Dans une interview télévisée récente, trump a déclaré que sa patience envers Poutine s’amenuisait rapidement et a plaidé pour une position américaine “très forte” face à la Russie. Cette prise de position intervient après l’imposition de sanctions plus sévères contre Moscou, bien que des alliés de l’OTAN aient exprimé leur intérêt pour l’achat de pétrole russe, une demande que Trump a réitérée lors d’un déplacement en Grande-Bretagne.
Divergences avec Londres sur la question palestinienne
Le désaccord le plus marqué de Trump concerne la reconnaissance d’un État palestinien. Il a publiquement rejeté les plans du gouvernement britannique de reconnaître un tel État, tout en minimisant l’importance de cette divergence avec le Premier ministre britannique. Trump a insisté sur la nécessité d’une libération immédiate des otages détenus par le Hamas.
Le gouvernement britannique avait conditionné la reconnaissance d’un État palestinien à des “mesures substantielles” d’Israël pour améliorer la situation à Gaza, une condition fixée à septembre.
Un mouvement international en faveur de la Palestine
Cette position britannique s’inscrit dans un contexte international plus large.

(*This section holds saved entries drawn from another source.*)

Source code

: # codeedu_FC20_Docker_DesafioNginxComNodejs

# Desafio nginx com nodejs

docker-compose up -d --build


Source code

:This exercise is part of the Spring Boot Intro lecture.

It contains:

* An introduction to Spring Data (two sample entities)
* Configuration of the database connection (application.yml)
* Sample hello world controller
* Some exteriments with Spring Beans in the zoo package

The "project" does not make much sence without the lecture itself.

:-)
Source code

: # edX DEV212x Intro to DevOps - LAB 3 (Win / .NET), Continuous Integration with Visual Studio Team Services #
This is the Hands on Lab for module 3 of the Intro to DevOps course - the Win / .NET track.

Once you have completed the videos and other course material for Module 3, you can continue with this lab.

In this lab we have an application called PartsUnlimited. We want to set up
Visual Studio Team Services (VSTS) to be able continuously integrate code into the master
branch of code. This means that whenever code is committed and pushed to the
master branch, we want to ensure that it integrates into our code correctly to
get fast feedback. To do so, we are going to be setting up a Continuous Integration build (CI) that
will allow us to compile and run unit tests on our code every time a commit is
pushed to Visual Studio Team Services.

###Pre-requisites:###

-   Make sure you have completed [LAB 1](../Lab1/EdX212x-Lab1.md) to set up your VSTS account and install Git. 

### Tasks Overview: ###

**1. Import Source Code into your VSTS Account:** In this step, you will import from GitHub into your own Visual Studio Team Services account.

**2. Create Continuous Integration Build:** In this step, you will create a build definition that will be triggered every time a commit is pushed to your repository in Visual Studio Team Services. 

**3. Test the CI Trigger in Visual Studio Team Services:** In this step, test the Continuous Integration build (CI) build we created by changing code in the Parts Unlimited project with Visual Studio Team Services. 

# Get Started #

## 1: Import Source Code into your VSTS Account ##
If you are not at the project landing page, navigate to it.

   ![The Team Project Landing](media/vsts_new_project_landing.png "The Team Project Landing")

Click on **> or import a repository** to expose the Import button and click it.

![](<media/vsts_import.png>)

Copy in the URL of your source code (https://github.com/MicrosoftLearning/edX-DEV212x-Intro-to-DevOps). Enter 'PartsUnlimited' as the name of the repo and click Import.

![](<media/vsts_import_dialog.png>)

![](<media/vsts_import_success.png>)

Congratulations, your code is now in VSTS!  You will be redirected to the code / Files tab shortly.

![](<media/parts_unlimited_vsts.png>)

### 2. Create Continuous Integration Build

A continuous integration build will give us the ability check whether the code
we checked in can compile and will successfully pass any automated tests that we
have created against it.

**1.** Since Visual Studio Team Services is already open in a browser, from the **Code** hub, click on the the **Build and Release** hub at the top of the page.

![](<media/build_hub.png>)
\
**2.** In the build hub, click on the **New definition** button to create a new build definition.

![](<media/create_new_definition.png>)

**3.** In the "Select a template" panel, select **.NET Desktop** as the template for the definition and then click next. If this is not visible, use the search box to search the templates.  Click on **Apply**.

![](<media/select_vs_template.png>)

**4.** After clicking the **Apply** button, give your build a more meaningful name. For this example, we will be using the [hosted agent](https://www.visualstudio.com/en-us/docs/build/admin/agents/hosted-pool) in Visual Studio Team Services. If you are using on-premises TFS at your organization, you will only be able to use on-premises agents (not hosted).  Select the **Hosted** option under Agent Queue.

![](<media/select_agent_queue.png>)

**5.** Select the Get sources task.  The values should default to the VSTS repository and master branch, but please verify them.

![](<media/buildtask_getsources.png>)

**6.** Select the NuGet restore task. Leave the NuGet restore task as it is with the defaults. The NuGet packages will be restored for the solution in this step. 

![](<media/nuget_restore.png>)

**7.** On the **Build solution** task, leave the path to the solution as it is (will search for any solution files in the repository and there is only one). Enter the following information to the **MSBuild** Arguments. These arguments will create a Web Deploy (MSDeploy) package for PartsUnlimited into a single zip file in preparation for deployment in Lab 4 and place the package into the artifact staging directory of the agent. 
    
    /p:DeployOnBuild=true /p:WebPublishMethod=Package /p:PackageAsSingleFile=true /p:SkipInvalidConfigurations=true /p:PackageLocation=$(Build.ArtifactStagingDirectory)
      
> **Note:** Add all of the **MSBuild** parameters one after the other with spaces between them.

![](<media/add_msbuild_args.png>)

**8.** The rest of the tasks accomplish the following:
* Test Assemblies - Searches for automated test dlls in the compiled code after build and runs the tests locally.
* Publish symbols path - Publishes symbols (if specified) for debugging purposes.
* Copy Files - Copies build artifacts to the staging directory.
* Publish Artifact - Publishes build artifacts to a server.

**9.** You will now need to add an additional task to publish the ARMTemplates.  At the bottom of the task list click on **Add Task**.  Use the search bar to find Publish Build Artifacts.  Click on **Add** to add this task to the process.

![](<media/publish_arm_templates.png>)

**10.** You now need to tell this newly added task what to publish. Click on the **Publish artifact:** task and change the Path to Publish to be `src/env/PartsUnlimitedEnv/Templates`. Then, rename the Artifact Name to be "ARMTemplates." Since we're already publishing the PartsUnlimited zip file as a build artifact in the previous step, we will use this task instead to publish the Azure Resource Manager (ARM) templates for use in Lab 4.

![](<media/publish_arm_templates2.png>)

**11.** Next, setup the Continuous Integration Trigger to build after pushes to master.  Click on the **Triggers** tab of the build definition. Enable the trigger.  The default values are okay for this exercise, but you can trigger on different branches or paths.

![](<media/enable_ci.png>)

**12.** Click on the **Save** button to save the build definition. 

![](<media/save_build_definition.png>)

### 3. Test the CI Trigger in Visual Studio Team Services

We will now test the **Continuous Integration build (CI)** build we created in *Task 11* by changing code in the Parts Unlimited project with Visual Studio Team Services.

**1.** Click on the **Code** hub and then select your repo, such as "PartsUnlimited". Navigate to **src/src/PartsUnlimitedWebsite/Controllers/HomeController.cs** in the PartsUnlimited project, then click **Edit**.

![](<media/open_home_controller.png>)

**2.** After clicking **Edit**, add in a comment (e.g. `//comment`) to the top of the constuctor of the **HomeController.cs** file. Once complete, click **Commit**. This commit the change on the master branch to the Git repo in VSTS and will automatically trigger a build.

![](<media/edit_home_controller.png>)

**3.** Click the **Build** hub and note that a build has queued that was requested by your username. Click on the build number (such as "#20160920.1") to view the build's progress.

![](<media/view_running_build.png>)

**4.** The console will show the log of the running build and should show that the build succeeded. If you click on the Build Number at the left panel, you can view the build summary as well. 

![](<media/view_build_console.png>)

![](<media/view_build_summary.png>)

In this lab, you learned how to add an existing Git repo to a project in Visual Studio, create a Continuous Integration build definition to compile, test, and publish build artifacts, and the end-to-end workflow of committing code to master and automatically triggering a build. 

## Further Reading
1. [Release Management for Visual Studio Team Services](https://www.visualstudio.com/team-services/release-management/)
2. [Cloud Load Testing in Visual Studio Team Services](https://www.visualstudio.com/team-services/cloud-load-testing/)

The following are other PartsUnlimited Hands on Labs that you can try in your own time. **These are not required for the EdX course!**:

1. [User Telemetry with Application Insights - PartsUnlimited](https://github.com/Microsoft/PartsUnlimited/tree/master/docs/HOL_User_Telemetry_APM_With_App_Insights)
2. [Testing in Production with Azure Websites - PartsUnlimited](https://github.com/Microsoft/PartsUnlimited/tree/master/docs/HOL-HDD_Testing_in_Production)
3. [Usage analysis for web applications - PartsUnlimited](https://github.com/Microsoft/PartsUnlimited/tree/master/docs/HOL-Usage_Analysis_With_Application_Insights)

Fin septembre, le président français Emmanuel Macron a annoncé que la France reconnaîtrait officiellement un État palestinien à l’Assemblée générale des Nations Unies. L’australie et le Canada ont également exprimé leur intention de se joindre à cette initiative.
La question de la reconnaissance d’un État palestinien est un sujet de débat persistant sur la scène internationale. Historiquement, la communauté internationale a été divisée sur la question, certains pays considérant qu’une reconnaissance précoce pourrait nuire aux négociations de paix, tandis que d’autres estiment qu’elle est essentielle pour garantir les droits du peuple palestinien.
Le gouvernement américain, quant à lui, a maintenu une position prudente, soulignant qu’une telle étape devrait être envisagée “à la fin” d’un processus de négociation. La complexité du conflit israélo-palestinien et les intérêts divergents des différentes parties prenantes rendent la résolution de cette question particulièrement difficile.